Thursday, September 14, 2017 - 4:00pm to 5:00pm
Event Calendar Category
Other LIDS Events
Sharif University of Technology
Building and Room Number
We consider the following class of fundamental statistical problems. We are given a number of independent identically distributed samples that are drawn from a certain distribution, and we are interested in either testing for the identity of the distribution (is it close or equal to a given nominal distribution?) or learning it within some accuracy. In both cases, we employ the total variation as the metric of interest on the space of distributions. We focus on the corresponding sample complexity, which is the number of samples required. It is well known that the sample complexity increases with the size of the domain (sample space) of the distribution, which is problematic when that domain is large.

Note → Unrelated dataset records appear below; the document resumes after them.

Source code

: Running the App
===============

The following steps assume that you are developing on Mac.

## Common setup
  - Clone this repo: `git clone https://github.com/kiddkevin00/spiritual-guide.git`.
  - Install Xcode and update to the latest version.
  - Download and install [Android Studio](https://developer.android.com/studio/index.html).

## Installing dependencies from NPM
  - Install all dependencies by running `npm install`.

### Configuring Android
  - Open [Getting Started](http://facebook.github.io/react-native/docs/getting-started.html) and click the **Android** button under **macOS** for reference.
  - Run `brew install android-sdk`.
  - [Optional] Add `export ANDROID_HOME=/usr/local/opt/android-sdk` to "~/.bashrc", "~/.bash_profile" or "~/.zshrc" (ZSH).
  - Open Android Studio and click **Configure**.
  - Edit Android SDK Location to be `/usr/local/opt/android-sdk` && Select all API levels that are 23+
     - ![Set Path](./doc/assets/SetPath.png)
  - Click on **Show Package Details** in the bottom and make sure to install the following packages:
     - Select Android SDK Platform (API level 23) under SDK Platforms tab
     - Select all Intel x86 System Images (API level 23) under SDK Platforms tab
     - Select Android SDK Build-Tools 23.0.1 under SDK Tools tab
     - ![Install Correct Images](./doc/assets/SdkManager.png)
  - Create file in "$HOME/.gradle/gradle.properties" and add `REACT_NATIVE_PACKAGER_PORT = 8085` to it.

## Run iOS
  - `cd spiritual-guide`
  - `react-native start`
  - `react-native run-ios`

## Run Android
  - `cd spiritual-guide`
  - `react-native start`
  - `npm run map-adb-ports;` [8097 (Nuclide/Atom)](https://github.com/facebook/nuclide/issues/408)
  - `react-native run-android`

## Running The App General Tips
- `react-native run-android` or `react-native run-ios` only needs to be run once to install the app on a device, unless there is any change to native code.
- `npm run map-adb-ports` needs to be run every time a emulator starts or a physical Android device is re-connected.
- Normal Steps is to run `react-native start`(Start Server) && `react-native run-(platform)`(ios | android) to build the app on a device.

In this talk we show that the sample-complexity is dramatically improved when the class of distributions of interest has a low-dimensional structure, that is, a parametric description with a relatively small number of parameters. Some special cases include mixtures of a few high-dimensional distributions, the Ising model, and exponential families.
In particular, we first develop general approaches for deriving upper and lower sample complexity bounds, applicable to the above described setting. We then provide improved upper bounds for the above mentioned special cases. For example, we show that the sample complexity of learning an Ising model on a complete graph with m edges within a total variation distance of $\epsilon$ is $O(m^1.5 / \epsilon^2)$, which improves upon the $O(m^2 \beta^2 / \epsilon^3)$ currently available bound on the sample complexity for the (easier) identity testing problem.
Arsalan Sharifnassab received a B.Sc. degree in Mathematics and also in Electrical Engineering, and an M.Sc. degree in Electrical Engineering, all from the Sharif University of Technology, Iran, where he is currently a PhD student, again in EE.
Over the last twelve months, Arsalan has been a visiting student in LIDS, MIT, working with John Tsitsiklis. Some of his research during this past year has been in the areas of high-dimensional statistics, network scheduling and routing, partially observed dynamic programming (POMDPs), and distributed algorithms.